====== Task input ======
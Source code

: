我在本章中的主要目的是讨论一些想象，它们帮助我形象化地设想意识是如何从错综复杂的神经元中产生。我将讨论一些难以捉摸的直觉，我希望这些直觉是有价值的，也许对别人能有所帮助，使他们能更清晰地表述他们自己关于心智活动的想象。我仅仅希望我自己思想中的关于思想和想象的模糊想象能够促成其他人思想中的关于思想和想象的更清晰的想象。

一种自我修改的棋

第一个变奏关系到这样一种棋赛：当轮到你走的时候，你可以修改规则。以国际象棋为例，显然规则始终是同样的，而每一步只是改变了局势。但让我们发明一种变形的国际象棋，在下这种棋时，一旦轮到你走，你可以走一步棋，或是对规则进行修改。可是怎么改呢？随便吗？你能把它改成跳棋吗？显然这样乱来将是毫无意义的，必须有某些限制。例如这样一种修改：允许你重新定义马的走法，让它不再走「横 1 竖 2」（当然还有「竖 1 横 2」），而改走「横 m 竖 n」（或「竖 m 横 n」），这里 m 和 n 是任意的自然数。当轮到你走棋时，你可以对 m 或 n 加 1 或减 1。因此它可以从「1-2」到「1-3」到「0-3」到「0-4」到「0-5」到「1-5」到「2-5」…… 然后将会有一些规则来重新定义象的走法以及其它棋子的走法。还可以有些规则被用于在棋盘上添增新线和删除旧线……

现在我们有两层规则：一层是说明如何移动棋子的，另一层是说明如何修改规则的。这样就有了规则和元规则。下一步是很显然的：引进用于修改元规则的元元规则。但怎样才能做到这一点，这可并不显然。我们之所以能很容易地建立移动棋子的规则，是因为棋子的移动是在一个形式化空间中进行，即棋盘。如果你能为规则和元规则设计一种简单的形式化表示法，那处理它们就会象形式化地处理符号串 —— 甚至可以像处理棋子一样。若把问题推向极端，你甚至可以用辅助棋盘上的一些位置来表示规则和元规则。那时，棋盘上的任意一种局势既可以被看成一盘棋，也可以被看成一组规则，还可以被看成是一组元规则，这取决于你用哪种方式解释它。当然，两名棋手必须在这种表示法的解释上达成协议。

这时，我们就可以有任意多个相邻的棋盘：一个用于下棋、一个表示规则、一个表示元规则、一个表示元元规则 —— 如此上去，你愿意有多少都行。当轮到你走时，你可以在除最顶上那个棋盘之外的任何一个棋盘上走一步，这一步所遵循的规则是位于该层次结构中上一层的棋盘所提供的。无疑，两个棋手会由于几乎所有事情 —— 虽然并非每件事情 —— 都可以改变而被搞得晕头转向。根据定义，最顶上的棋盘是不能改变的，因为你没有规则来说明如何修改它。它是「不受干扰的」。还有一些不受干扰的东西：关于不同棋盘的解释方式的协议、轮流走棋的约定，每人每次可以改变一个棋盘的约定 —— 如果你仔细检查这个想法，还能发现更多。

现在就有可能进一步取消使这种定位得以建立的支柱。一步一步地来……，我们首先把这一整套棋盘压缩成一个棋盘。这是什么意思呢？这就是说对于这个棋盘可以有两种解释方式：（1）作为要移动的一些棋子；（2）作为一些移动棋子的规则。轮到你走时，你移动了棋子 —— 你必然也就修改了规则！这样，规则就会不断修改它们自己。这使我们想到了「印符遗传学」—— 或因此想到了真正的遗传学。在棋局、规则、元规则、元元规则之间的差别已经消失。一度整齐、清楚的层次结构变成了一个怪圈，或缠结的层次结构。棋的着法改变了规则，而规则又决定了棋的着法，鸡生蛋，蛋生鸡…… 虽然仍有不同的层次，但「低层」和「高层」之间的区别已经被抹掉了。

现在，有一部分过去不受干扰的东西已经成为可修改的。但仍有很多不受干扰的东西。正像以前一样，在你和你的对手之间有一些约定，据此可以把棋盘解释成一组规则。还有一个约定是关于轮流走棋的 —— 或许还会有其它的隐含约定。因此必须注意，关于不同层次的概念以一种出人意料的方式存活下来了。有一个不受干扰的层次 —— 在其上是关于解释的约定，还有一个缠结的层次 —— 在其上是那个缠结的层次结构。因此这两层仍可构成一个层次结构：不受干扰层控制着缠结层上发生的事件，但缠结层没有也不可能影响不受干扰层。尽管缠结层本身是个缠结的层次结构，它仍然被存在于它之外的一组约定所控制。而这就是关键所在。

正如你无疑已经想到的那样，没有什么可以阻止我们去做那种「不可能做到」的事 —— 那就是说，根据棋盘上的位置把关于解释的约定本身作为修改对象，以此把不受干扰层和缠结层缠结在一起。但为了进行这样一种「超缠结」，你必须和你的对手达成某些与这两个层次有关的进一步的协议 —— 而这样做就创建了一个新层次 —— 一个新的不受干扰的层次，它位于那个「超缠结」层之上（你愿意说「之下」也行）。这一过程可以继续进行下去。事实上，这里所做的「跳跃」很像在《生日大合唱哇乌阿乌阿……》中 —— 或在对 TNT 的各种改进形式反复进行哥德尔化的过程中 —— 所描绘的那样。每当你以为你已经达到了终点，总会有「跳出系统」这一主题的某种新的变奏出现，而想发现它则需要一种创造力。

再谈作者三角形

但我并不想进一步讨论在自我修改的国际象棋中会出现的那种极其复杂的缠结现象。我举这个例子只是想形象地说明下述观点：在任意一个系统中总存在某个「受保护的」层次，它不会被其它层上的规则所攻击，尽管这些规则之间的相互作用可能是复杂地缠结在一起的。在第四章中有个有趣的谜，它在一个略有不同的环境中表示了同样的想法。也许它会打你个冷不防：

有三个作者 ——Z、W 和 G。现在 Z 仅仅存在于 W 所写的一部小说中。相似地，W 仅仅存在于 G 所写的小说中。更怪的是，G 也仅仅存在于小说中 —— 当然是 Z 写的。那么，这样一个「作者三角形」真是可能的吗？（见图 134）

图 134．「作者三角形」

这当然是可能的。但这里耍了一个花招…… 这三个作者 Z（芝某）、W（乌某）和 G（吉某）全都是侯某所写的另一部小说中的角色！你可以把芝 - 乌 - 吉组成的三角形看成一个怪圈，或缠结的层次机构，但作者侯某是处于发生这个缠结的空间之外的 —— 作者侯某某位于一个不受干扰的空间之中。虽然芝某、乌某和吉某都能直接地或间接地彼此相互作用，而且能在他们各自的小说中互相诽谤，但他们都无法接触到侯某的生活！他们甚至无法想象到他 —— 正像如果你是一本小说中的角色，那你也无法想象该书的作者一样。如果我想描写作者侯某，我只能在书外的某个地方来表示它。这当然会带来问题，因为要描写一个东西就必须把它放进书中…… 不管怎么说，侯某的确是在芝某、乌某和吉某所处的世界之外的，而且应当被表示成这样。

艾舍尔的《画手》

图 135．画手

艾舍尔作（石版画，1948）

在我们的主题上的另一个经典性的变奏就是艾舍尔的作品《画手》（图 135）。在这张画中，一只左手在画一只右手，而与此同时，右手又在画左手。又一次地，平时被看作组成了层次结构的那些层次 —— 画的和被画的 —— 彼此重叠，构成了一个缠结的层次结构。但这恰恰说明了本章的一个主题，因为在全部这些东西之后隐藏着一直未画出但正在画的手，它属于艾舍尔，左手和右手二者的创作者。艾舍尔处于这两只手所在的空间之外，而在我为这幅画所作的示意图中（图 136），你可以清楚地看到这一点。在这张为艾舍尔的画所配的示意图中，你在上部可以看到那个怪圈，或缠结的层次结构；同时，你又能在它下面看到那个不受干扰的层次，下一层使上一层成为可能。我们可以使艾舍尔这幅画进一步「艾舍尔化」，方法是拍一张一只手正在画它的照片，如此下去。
======
What you need to do:
The answer should be the exact lines running from the line containing "图 134．「作者三角形」" to the last line of the entries, with nothing else.

Task output:
图 134．「作者三角形」

这当然是可能的。但这里耍了一个花招…… 这三个作者 Z（芝某）、W（乌某）和 G（吉某）全都是侯某所写的另一部小说中的角色！你可以把芝 - 乌 - 吉组成的三角形看成一个怪圈，或缠结的层次机构，但作者侯某是处于发生这个缠结的空间之外的 —— 作者侯某某位于一个不受干扰的空间之中。虽然芝某、乌某和吉某都能直接地或间接地彼此相互作用，而且能在他们各自的小说中互相诽谤，但他们都无法接触到侯某的生活！他们甚至无法想象到他 —— 正像如果你是一本小说中的角色，那你也无法想象该书的作者一样。如果我想描写作者侯某，我只能在书外的某个地方来表示它。这当然会带来问题，因为要描写一个东西就必须把它放进书中…… 不管怎么说，侯某的确是在芝某、乌某和吉某所处的世界之外的，而且应当被表示成这样。

艾舍尔的《画手》

图 135．画手

艾舍尔作（石版画，1948）

在我们的主题上的另一个经典性的变奏就是艾舍尔的作品《画手》（图 135）。在这张画中，一只左手在画一只右手，而与此同时，右手又在画左手。又一次地，平时被看作组成了层次结构的那些层次 —— 画的和被画的 —— 彼此重叠，构成了一个缠结的层次结构。但这恰恰说明了本章的一个主题，因为在全部这些东西之后隐藏着一直未画出但正在画的手，它属于艾舍尔，左手和右手二者的创作者。艾舍尔处于这两只手所在的空间之外，而在我为这幅画所作的示意图中（图 136），你可以清楚地看到这一点。在这张为艾舍尔的画所配的示意图中，你在上部可以看到那个怪圈，或缠结的层次结构；同时，你又能在它下面看到那个不受干扰的层次，下一层使上一层成为可能。我们可以使艾舍尔这幅画进一步「艾舍尔化」，方法是拍一张一只手正在画它的照片，如此下去。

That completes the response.